I’ve always been a fan of “Acrobatic platformers,” and Prince of Persia: The Sands of Time reunited me with that love of the genre. The new Prince of Persia for PS3 and Xbox 360 is enjoyable, but in a more laid-back way. The fighting system is redundantly redundant and a touch frustrating, but thankfully you don’t spend much time doing that. Instead, the rest of the game is a light rollercoaster ride, easy but fun with lots of levels to cruise through. The tricks are all smoothly strung together with little effort from the player as you watch what’s-his-name bounce through the scenery.

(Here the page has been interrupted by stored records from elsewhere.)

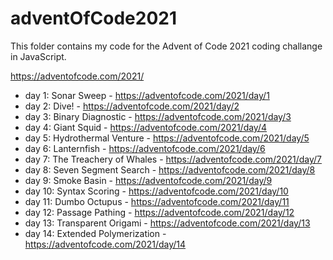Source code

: # adventOfCode2021

This folder contains my code for the Advent of Code 2021 coding challange in JavaScript.

https://adventofcode.com/2021/

- day 1: Sonar Sweep - https://adventofcode.com/2021/day/1
- day 2: Dive! - https://adventofcode.com/2021/day/2
- day 3: Binary Diagnostic - https://adventofcode.com/2021/day/3
- day 4: Giant Squid - https://adventofcode.com/2021/day/4
- day 5: Hydrothermal Venture - https://adventofcode.com/2021/day/5
- day 6: Lanternfish - https://adventofcode.com/2021/day/6
- day 7: The Treachery of Whales - https://adventofcode.com/2021/day/7
- day 8: Seven Segment Search - https://adventofcode.com/2021/day/8
- day 9: Smoke Basin - https://adventofcode.com/2021/day/9
- day 10: Syntax Scoring - https://adventofcode.com/2021/day/10
- day 11: Dumbo Octupus - https://adventofcode.com/2021/day/11
- day 12: Passage Pathing - https://adventofcode.com/2021/day/12
- day 13: Transparent Origami - https://adventofcode.com/2021/day/13
- day 14: Extended Polymerization - https://adventofcode.com/2021/day/14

The first few hours of the game are a delight. The fighting, music, scenery, and acrobatics are very entertaining and will have your thumb pointing upwards. It’s several hours later that you may be hearing that same music, performing the same fighting and watching the same acrobatics moves that you may hear yourself sigh. Maybe even start to feel board. Many hours after that, doing the same tricks, fighting, music, it begins to feel so repetitive that you find yourself trying to finish the game just to be done with it, or perhaps rack in some Achievement Points/Trophies. After all of that, thankfully, the ending is good and does things a little differently. So the game does leave you on a good note.
Having princess Elika save you from every fall seems silly at first, but it quickly becomes apparent the affect it has on game play. You become more daring and willing to try crazy things, but you also become more relaxed, and feel much less challenged. Rewinding time I thought was better, because you only had so many shots before you struck out and died, so the tension would raise and your butt would slide to the edge of your seat. Not so with this game, you can play through the entire new Prince of Persia half asleep with one eye open.
Elika also steps in to save you during fights, but unlike falling there are some consequences. Once you’ve taken enough blows (there is no health gauge for the prince, so you’re not sure when that will happen), Elika will call out and sparkle magic all over the place to reset the match. When that happens, your enemy (you never fight more than one at a time), gains back a decent amount of health. If it gets to be too late at night, or maybe you’ve had a few too many beers, you may find yourself caught in a perpetual match that seems like its never going to end. Others have had good things to say about the fighting system, so perhaps I just never caught on to how it works. Or maybe those people proclaiming that it was so great didn’t bother to finish the game, because the fighting gets very tiresome toward the end. Watching the same animations over and over again wears thin.
The graphics — whose concept art appearance is the most glaring change from previous outings — are a surprising down point. I know it’s supposed to be “artsy” and all of that, but after playing Ubisoft’s AWESOME-looking Assassins Creed, this was a major disappointment. Everything is empty, you’re bouncing around a “kingdom” with a “princess” of a land that has no living creatures. Cel-shaded just looks old to me, and cheap. Adding insult to injury, they let you change the Prince’s outfit to the same one Altair used in Assassin’s Creed. After I did that I REALLY could tell the difference in visual quality between the two games.
All in all, the next-gen version of Prince of Persia is fun and even relaxing at times, but overall it’s a little disappointing. And that statement is coming from one of the development team’s biggest fans.